[Work order] In the data, find each line where the word "AttributeTok" appears and list that line.

Dataset items
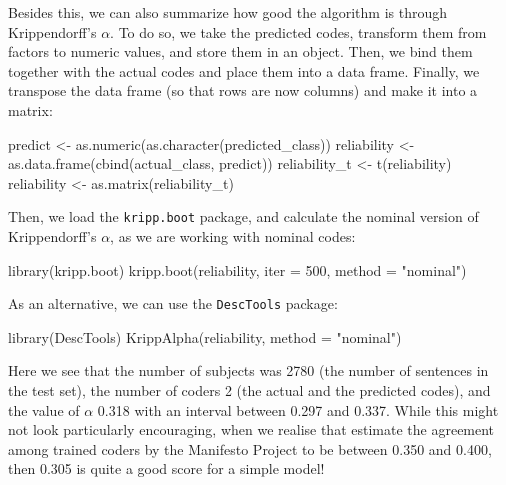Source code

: \documentclass[
]{article}
\newenvironment{Shaded}{\begin{snugshade}}{\end{snugshade}}
\newcommand{\AttributeTok}[1]{\textcolor[rgb]{0.77,0.63,0.00}{#1}}
\newcommand{\DecValTok}[1]{\textcolor[rgb]{0.00,0.00,0.81}{#1}}
\newcommand{\FunctionTok}[1]{\textcolor[rgb]{0.00,0.00,0.00}{#1}}
\newcommand{\NormalTok}[1]{#1}
\newcommand{\OtherTok}[1]{\textcolor[rgb]{0.56,0.35,0.01}{#1}}
\newcommand{\StringTok}[1]{\textcolor[rgb]{0.31,0.60,0.02}{#1}}
\begin{document}
Besides this, we can also summarize how good the algorithm is through Krippendorff's \(\alpha\). To do so, we take the predicted codes, transform them from factors to numeric values, and store them in an object. Then, we bind them together with the actual codes and place them into a data frame. Finally, we transpose the data frame (so that rows are now columns) and make it into a matrix:

\begin{Shaded}
\begin{Highlighting}[]
\NormalTok{predict }\OtherTok{\textless{}{-}} \FunctionTok{as.numeric}\NormalTok{(}\FunctionTok{as.character}\NormalTok{(predicted\_class))}
\NormalTok{reliability }\OtherTok{\textless{}{-}} \FunctionTok{as.data.frame}\NormalTok{(}\FunctionTok{cbind}\NormalTok{(actual\_class, predict))}
\NormalTok{reliability\_t }\OtherTok{\textless{}{-}} \FunctionTok{t}\NormalTok{(reliability)}
\NormalTok{reliability }\OtherTok{\textless{}{-}} \FunctionTok{as.matrix}\NormalTok{(reliability\_t)}
\end{Highlighting}
\end{Shaded}

Then, we load the \texttt{kripp.boot} package, and calculate the nominal version of Krippendorff's \(\alpha\), as we are working with nominal codes:

\begin{Shaded}
\begin{Highlighting}[]
\FunctionTok{library}\NormalTok{(kripp.boot)}
\FunctionTok{kripp.boot}\NormalTok{(reliability, }\AttributeTok{iter =} \DecValTok{500}\NormalTok{, }\AttributeTok{method =} \StringTok{"nominal"}\NormalTok{)}
\end{Highlighting}
\end{Shaded}

As an alternative, we can use the \texttt{DescTools} package:

\begin{Shaded}
\begin{Highlighting}[]
\FunctionTok{library}\NormalTok{(DescTools)}
\FunctionTok{KrippAlpha}\NormalTok{(reliability, }\AttributeTok{method =} \StringTok{"nominal"}\NormalTok{)}
\end{Highlighting}
\end{Shaded}

Here we see that the number of subjects was 2780 (the number of sentences in the test set), the number of coders 2 (the actual and the predicted codes), and the value of \(\alpha\) 0.318 with an interval between 0.297 and 0.337. While this might not look particularly encouraging, when we realise that \textcite{Mikhaylov2012a} estimate the agreement among trained coders by the Manifesto Project to be between 0.350 and 0.400, then 0.305 is quite a good score for a simple model!
\end{document}

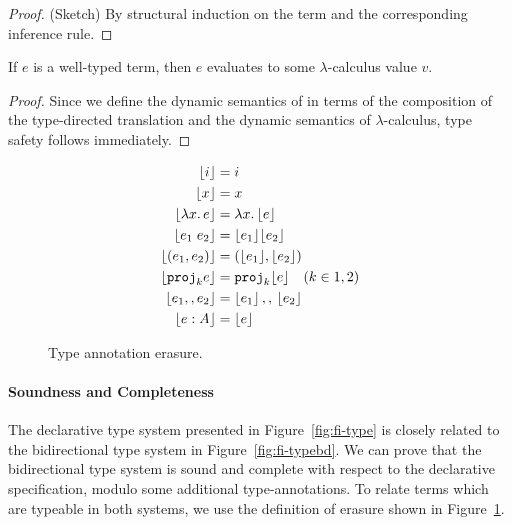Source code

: \begin{proof}
  (Sketch) By structural induction on the term and the corresponding
  inference rule.
\end{proof}

\begin{theorem}
  If $e$ is a well-typed \name term, then $e$ evaluates to some $\lambda$-calculus
  value $v$.
\end{theorem}

\begin{proof}
  Since we define the dynamic semantics of \name in terms of the composition of
  the type-directed translation and the dynamic semantics of $\lambda$-calculus, type safety follows immediately.
\end{proof}

\begin{figure}[t]
  \begin{align*}
    \lfloor i \rfloor                   &= i \\
    \lfloor x \rfloor                   &= x \\
    \lfloor \lambda x.\, e \rfloor            &= \lambda x.\, \lfloor e \rfloor \\
    \lfloor e_1 \; e_2 \rfloor    &= {\lfloor e_1 \rfloor} {\lfloor e_2 \rfloor} \\
    \lfloor (e_1, e_2) \rfloor   &= (\lfloor e_1 \rfloor, \lfloor e_2 \rfloor) \\
    \lfloor {\texttt{proj}}_{k} e \rfloor           &= {\texttt{proj}}_{k} \lfloor e \rfloor \quad (k \in {1,2}) \\ 
    \lfloor {e_1} ,, {e_2} \rfloor      &= {\lfloor e_1 \rfloor} \, ,, \, {\lfloor e_2 \rfloor} \\
    \lfloor e : A \rfloor               &= {\lfloor e \rfloor} 
  \end{align*}
  \caption{Type annotation erasure.}
  \label{fig:type-ann-erasure}
\end{figure}

\paragraph{Soundness and Completeness} The declarative type system presented in
Figure~\ref{fig:fi-type} is closely related to the bidirectional type system 
in Figure~\ref{fig:fi-typebd}. We can prove that the bidirectional type system 
is sound and complete with respect to the declarative specification, 
modulo some additional type-annotations. To relate terms which are
typeable in both systems, we use the definition of erasure shown in Figure~\ref{fig:type-ann-erasure}.

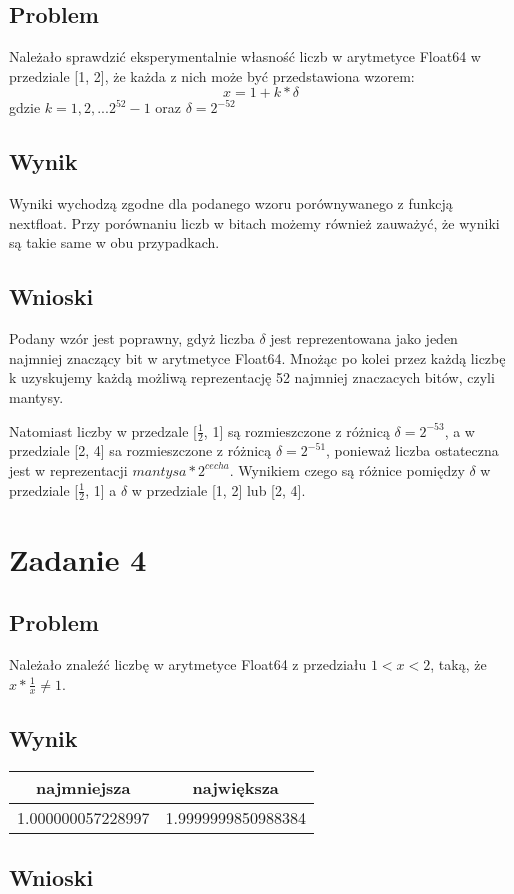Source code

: \documentclass[12pt, a4paper]{article}
\begin{document}
\subsection{Problem}
Należało sprawdzić eksperymentalnie własność liczb w arytmetyce Float64 w przedziale [1, 2], że każda z nich może być przedstawiona wzorem:
\[x =1 + k * \delta \] gdzie $k = 1, 2, ... 2^{52}-1$ oraz $\delta = 2^{-52}$
\subsection{Wynik}
Wyniki wychodzą zgodne dla podanego wzoru porównywanego z funkcją nextfloat. Przy porównaniu liczb w bitach możemy również zauważyć, że wyniki są takie same w obu przypadkach.
\subsection{Wnioski}
Podany wzór jest poprawny, gdyż liczba $\delta$ jest reprezentowana jako jeden najmniej znaczący bit w arytmetyce Float64. Mnożąc po kolei przez każdą liczbę k uzyskujemy każdą możliwą reprezentację 52 najmniej znaczacych bitów, czyli mantysy.

Natomiast liczby w przedzale [$\frac{1}{2}$, 1] są rozmieszczone z różnicą $\delta = 2^{-53}$, a w przedziale [2, 4] sa rozmieszczone z różnicą $\delta = 2^{-51}$, ponieważ liczba ostateczna jest w reprezentacji $mantysa*2^{cecha}$. Wynikiem czego są różnice pomiędzy $\delta$ w przedziale [$\frac{1}{2}$, 1] a $\delta$ w przedziale [1, 2] lub [2, 4].
\section{Zadanie 4}
\subsection{Problem}
Należało znaleźć liczbę w arytmetyce Float64 z przedziału $1 < x < 2$, taką, że $x * \frac{1}{x} \neq 1$.
\subsection{Wynik}
\begin{center}
  \begin{tabular}{c|c}
    najmniejsza & największa\\
    \hline
    1.000000057228997 & 1.9999999850988384
  \end{tabular}
\end{center}
\subsection{Wnioski}
\end{document}
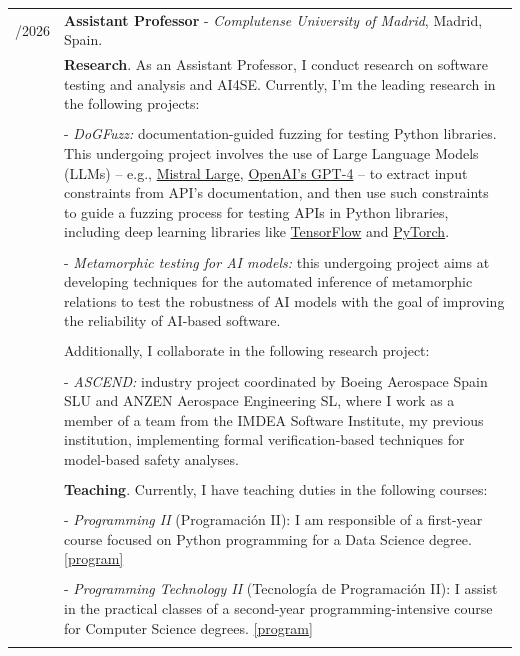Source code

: \documentclass[a4paper,10pt]{article} %
\begin{document}
\begin{longtable}{>{\raggedleft\arraybackslash}p{} p{}}

2025/2026 & \textbf{Assistant Professor} - \textit{Complutense University of Madrid}, Madrid, Spain. \\  
& \textbf{Research}. As an Assistant Professor, I conduct research on software testing and analysis and AI4SE. Currently, I'm the leading research in the following projects: \\ & \\
& - \textit{DoGFuzz:} documentation-guided fuzzing for testing Python libraries. This undergoing project involves the use of Large Language Models (LLMs) -- e.g., \href{https://mistral.ai/news/mistral-large}{Mistral Large}, \href{https://openai.com/index/gpt-4/}{OpenAI's GPT-4} -- to extract input constraints from API's documentation, and then use such constraints to guide a fuzzing process for testing APIs in Python libraries, including 
deep learning libraries
like \href{https://www.tensorflow.org/}{TensorFlow} and \href{https://pytorch.org/}{PyTorch}. \\ & \\
& - \textit{Metamorphic testing for AI models:} this undergoing project aims at developing techniques for the automated inference of metamorphic relations to test the robustness of AI models with the goal of improving the reliability of AI-based software. \\ & \\
& Additionally, I collaborate in the following research project: \\ & \\
& - \textit{ASCEND:} industry project coordinated by Boeing Aerospace Spain SLU and ANZEN Aerospace Engineering SL, where I work as a member of a team from the IMDEA Software Institute, my previous institution, implementing formal verification-based techniques for model-based safety analyses. \\ & \\
& \textbf{Teaching}. Currently, I have teaching duties in the following courses: \\ & \\
& - \textit{Programming II} (Programación II): I am responsible of a first-year course focused on Python programming for a Data Science degree. \href{https://estudiosestadisticos.ucm.es/estudios/grado-cienciadelosdatosaplicada-plan-806299}{[program]} \\ & \\
& - \textit{Programming Technology II} (Tecnología de Programación II): I assist in the practical classes of
a second-year programming-intensive course for Computer Science degrees. \href{https://informatica.ucm.es/estudios/grado-adeinginformatica-plan-901981}{[program]} \\ & \\


\end{longtable}
\end{document}
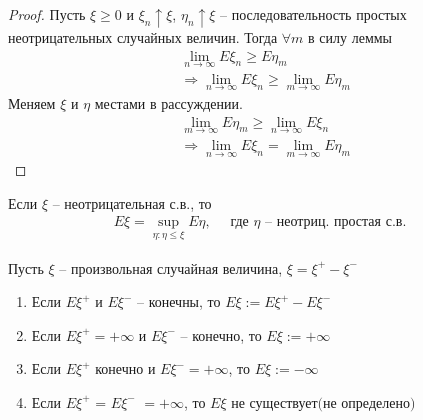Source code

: \begin{proof}
  Пусть $\xi \geq 0$ и $\xi_n \uparrow \xi$,\; $\eta_n \uparrow \xi$ -- последовательность простых неотрицательных случайных величин. Тогда $\forall m$ в силу леммы
  \begin{align*}
    &\lim_{n \to \infty} E \xi_n \geq E \eta_m\\
    &\Rightarrow \lim_{n \to \infty} E \xi_n \geq \lim_{m \to \infty} E \eta_m
  \end{align*}
  Меняем $\xi$ и $\eta$ местами в рассуждении.
  \begin{align*}
    &\lim_{m \to \infty} E \eta_m \geq \lim_{n \to \infty} E \xi_n\\
    &\Rightarrow \lim_{n \to \infty} E \xi_n = \lim_{m \to \infty} E \eta_m
  \end{align*}
\end{proof}

\begin{remark}
  Если $\xi$ -- неотрицательная с.в., то
  \begin{align*}
    E\xi = \sup_{\eta: \eta \leq \xi} E\eta, \quad \text{ где $\eta$ -- неотриц. простая с.в.}
  \end{align*}
\end{remark}


\begin{definition}
  Пусть $\xi$ -- произвольная случайная величина, $\xi = \xi^+ - \xi^-$

  \begin{enumerate}
    \item 
      Если $E \xi^+$ и $E \xi^-$ -- конечны, то 
      $\boxed{E\xi := E \xi^+ - E \xi^-}$

    \item 
      Если $E \xi^+ = +\infty$ и $E \xi^-$ -- конечно, то $\boxed{E\xi := +\infty}$

    \item
      Если $E \xi^+$ конечно и $E \xi^- = +\infty$, то $\boxed{E\xi := -\infty}$

    \item 
      Если $E \xi^+$ = $E \xi^-$ $= +\infty$, то $E \xi \text{ не существует(не определено)}$

  \end{enumerate}
\end{definition}

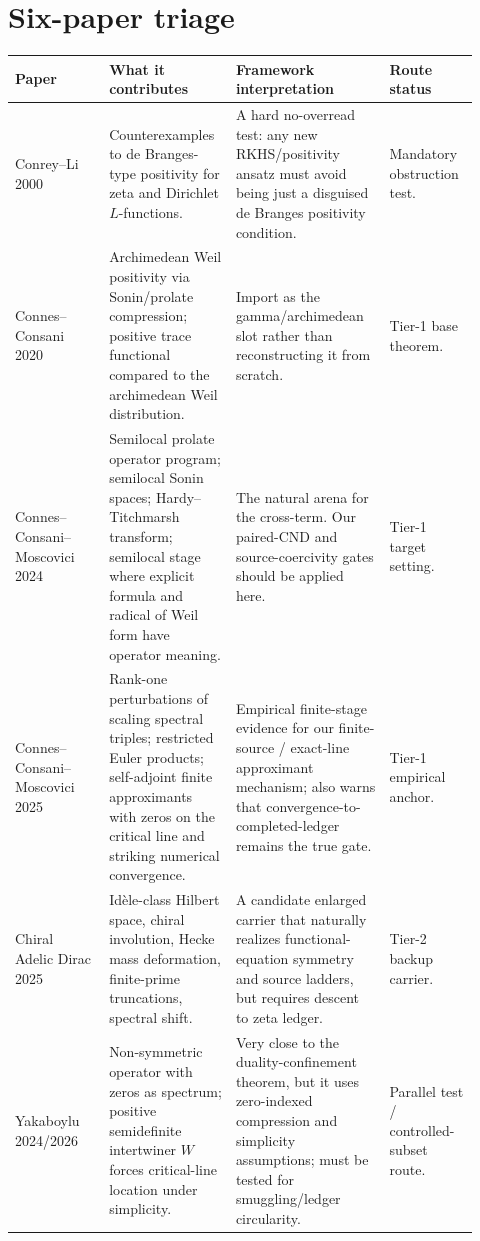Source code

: \documentclass[11pt]{article}
\begin{document}
\section*{Six-paper triage}
\begin{longtable}{p{0.19\linewidth}p{0.24\linewidth}p{0.31\linewidth}p{0.18\linewidth}}
\toprule
Paper & What it contributes & Framework interpretation & Route status\\
\midrule
Conrey--Li 2000 & Counterexamples to de Branges-type positivity for zeta and Dirichlet $L$-functions. & A hard no-overread test: any new RKHS/positivity ansatz must avoid being just a disguised de Branges positivity condition. & Mandatory obstruction test.\\
Connes--Consani 2020 & Archimedean Weil positivity via Sonin/prolate compression; positive trace functional compared to the archimedean Weil distribution. & Import as the gamma/archimedean slot rather than reconstructing it from scratch. & Tier-1 base theorem.\\
Connes--Consani--Moscovici 2024 & Semilocal prolate operator program; semilocal Sonin spaces; Hardy--Titchmarsh transform; semilocal stage where explicit formula and radical of Weil form have operator meaning. & The natural arena for the cross-term.  Our paired-CND and source-coercivity gates should be applied here. & Tier-1 target setting.\\
Connes--Consani--Moscovici 2025 & Rank-one perturbations of scaling spectral triples; restricted Euler products; self-adjoint finite approximants with zeros on the critical line and striking numerical convergence. & Empirical finite-stage evidence for our finite-source / exact-line approximant mechanism; also warns that convergence-to-completed-ledger remains the true gate. & Tier-1 empirical anchor.\\
Chiral Adelic Dirac 2025 & Idèle-class Hilbert space, chiral involution, Hecke mass deformation, finite-prime truncations, spectral shift. & A candidate enlarged carrier that naturally realizes functional-equation symmetry and source ladders, but requires descent to zeta ledger. & Tier-2 backup carrier.\\
Yakaboylu 2024/2026 & Non-symmetric operator with zeros as spectrum; positive semidefinite intertwiner $W$ forces critical-line location under simplicity. & Very close to the duality-confinement theorem, but it uses zero-indexed compression and simplicity assumptions; must be tested for smuggling/ledger circularity. & Parallel test / controlled-subset route.\\
\bottomrule
\end{longtable}
\end{document}

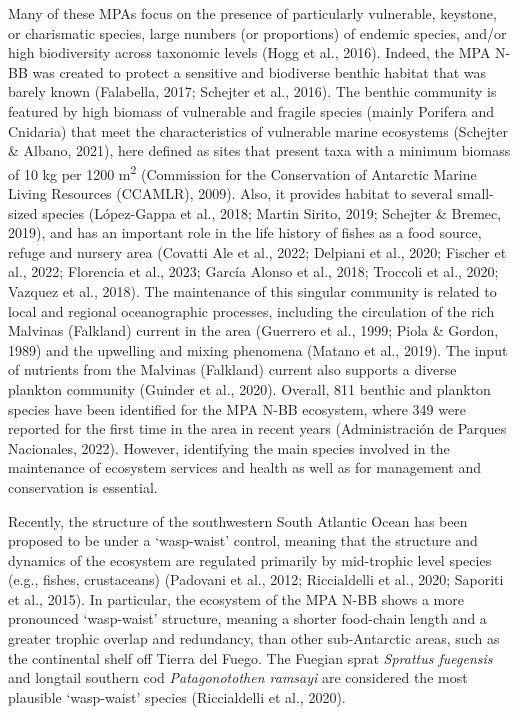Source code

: \documentclass[preprint, 3p,
authoryear]{elsarticle} %
\begin{document}
Many of these MPAs focus on the presence of particularly vulnerable,
keystone, or charismatic species, large numbers (or proportions) of
endemic species, and/or high biodiversity across taxonomic levels (Hogg
et al., 2016). Indeed, the MPA N-BB was created to protect a sensitive
and biodiverse benthic habitat that was barely known (Falabella, 2017;
Schejter et al., 2016). The benthic community is featured by high
biomass of vulnerable and fragile species (mainly Porifera and Cnidaria)
that meet the characteristics of vulnerable marine ecosystems (Schejter
\& Albano, 2021), here defined as sites that present taxa with a minimum
biomass of 10 kg per 1200 m\textsuperscript{2} (Commission for the
Conservation of Antarctic Marine Living Resources (CCAMLR), 2009). Also,
it provides habitat to several small-sized species (López-Gappa et al.,
2018; Martin Sirito, 2019; Schejter \& Bremec, 2019), and has an
important role in the life history of fishes as a food source, refuge
and nursery area (Covatti Ale et al., 2022; Delpiani et al., 2020;
Fischer et al., 2022; Florencia et al., 2023; García Alonso et al.,
2018; Troccoli et al., 2020; Vazquez et al., 2018). The maintenance of
this singular community is related to local and regional oceanographic
processes, including the circulation of the rich Malvinas (Falkland)
current in the area (Guerrero et al., 1999; Piola \& Gordon, 1989) and
the upwelling and mixing phenomena (Matano et al., 2019). The input of
nutrients from the Malvinas (Falkland) current also supports a diverse
plankton community (Guinder et al., 2020). Overall, 811 benthic and
plankton species have been identified for the MPA N-BB ecosystem, where
349 were reported for the first time in the area in recent years
(Administración de Parques Nacionales, 2022). However, identifying the
main species involved in the maintenance of ecosystem services and
health as well as for management and conservation is essential.

Recently, the structure of the southwestern South Atlantic Ocean has
been proposed to be under a `wasp-waist' control, meaning that the
structure and dynamics of the ecosystem are regulated primarily by
mid-trophic level species (e.g., fishes, crustaceans) (Padovani et al.,
2012; Riccialdelli et al., 2020; Saporiti et al., 2015). In particular,
the ecosystem of the MPA N-BB shows a more pronounced `wasp-waist'
structure, meaning a shorter food-chain length and a greater trophic
overlap and redundancy, than other sub-Antarctic areas, such as the
continental shelf off Tierra del Fuego. The Fuegian sprat \emph{Sprattus
fuegensis} and longtail southern cod \emph{Patagonotothen ramsayi} are
considered the most plausible `wasp-waist' species (Riccialdelli et al.,
2020).
\end{document}

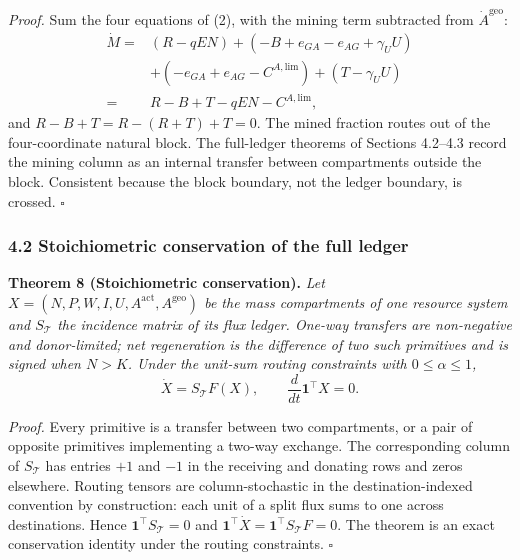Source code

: \documentclass[11pt]{article}
\begin{document}
\emph{Proof.} Sum the four equations of (2), with the mining term subtracted from \(\dot A^{\mathrm{geo}}\): \[\begin{aligned} \dot M = { }& (R - qEN) + (-B + e_{GA} - e_{AG} + \gamma_U U) \\
  { }& + (-e_{GA} + e_{AG} - C^{A,\mathrm{lim}}) + (T - \gamma_U U) \\[2pt]
  ={}& R - B + T - qEN - C^{A,\mathrm{lim}}, \end{aligned}\] and \(R - B + T = R - (R + T) + T = 0\). The mined fraction routes out of the four-coordinate natural block. The full-ledger theorems of Sections 4.2--4.3 record the mining column as an internal transfer between compartments outside the block. Consistent because the block boundary, not the ledger boundary, is crossed. \ensuremath{\square}

\subsubsection{4.2 Stoichiometric conservation of the full
ledger}\label{stoichiometric-conservation-of-the-full-ledger}

\textbf{Theorem 8 (Stoichiometric conservation).} \emph{Let
\(X = (N, P, W, I, U, A^{\mathrm{act}}, A^{\mathrm{geo}})\) be the mass
compartments of one resource system and \(S_{\mathcal{T}}\) the
incidence matrix of its flux ledger. One-way transfers are non-negative
and donor-limited; net regeneration is the difference of two such
primitives and is signed when \(N > K\). Under the unit-sum routing
constraints with \(0 \le \alpha \le 1\),}
\[\dot X = S_{\mathcal{T}} F(X), \qquad \frac{d}{dt}\mathbf{1}^\top X = 0.\]

\emph{Proof.} Every primitive is a transfer between two compartments, or a pair of opposite primitives implementing a two-way exchange. The corresponding column of \(S_{\mathcal{T}}\) has entries \(+1\) and \(-1\) in the receiving and donating rows and zeros elsewhere. Routing tensors are column-stochastic in the destination-indexed convention by construction: each unit of a split flux sums to one across destinations. Hence \(\mathbf{1}^\top S_{\mathcal{T}} = 0\) and \(\mathbf{1}^\top \dot X = \mathbf{1}^\top S_{\mathcal{T}} F = 0\). The theorem is an exact conservation identity under the routing constraints. \ensuremath{\square}
\end{document}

[Exercise output]
\newcommand{\AttributeTok}[1]{\textcolor[rgb]{0.77,0.63,0.00}{#1}}
\FunctionTok{kripp.boot}\NormalTok{(reliability, }\AttributeTok{iter =} \DecValTok{500}\NormalTok{, }\AttributeTok{method =} \StringTok{"nominal"}\NormalTok{)}
\FunctionTok{KrippAlpha}\NormalTok{(reliability, }\AttributeTok{method =} \StringTok{"nominal"}\NormalTok{)}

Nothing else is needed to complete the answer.